■ **Action item**
Locate the line containing "Image blurring smooths" in the data below. Reproduce it and every following line up to the end, exactly as given.
#####
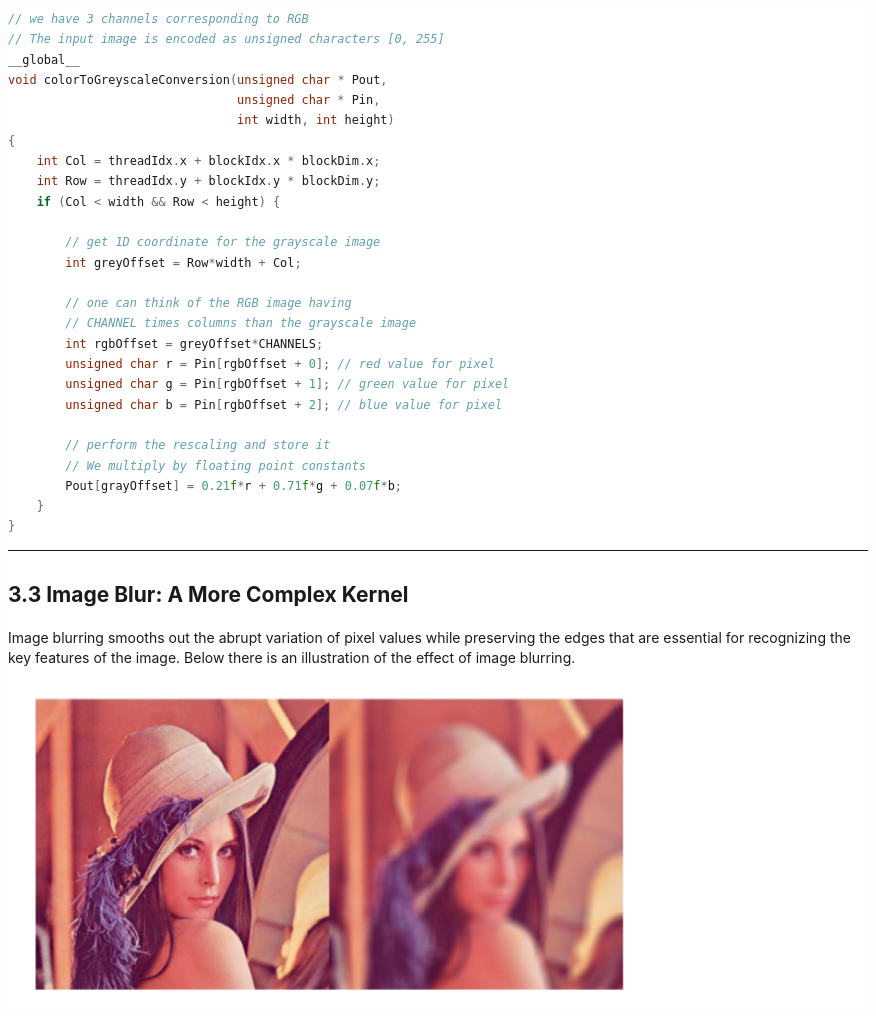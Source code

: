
 ```C
// we have 3 channels corresponding to RGB
// The input image is encoded as unsigned characters [0, 255]
__global__
void colorToGreyscaleConversion(unsigned char * Pout, 
                                unsigned char * Pin,
                                int width, int height) 
{
    int Col = threadIdx.x + blockIdx.x * blockDim.x;
    int Row = threadIdx.y + blockIdx.y * blockDim.y;
    if (Col < width && Row < height) {

        // get 1D coordinate for the grayscale image
        int greyOffset = Row*width + Col;

        // one can think of the RGB image having
        // CHANNEL times columns than the grayscale image
        int rgbOffset = greyOffset*CHANNELS;
        unsigned char r = Pin[rgbOffset + 0]; // red value for pixel
        unsigned char g = Pin[rgbOffset + 1]; // green value for pixel
        unsigned char b = Pin[rgbOffset + 2]; // blue value for pixel
        
        // perform the rescaling and store it
        // We multiply by floating point constants
        Pout[grayOffset] = 0.21f*r + 0.71f*g + 0.07f*b;
    }
}
```

---

## 3.3 Image Blur: A More Complex Kernel

Image blurring smooths out the abrupt variation of pixel values while preserving the edges that are essential for recognizing the key features of the image. Below there is an illustration of the effect of image blurring.

<img src="../md_images/ch03/image_blur_illustration.png" width=640 height=320>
#####
■ **Solution to the problem**
Image blurring smooths out the abrupt variation of pixel values while preserving the edges that are essential for recognizing the key features of the image. Below there is an illustration of the effect of image blurring.

<img src="../md_images/ch03/image_blur_illustration.png" width=640 height=320>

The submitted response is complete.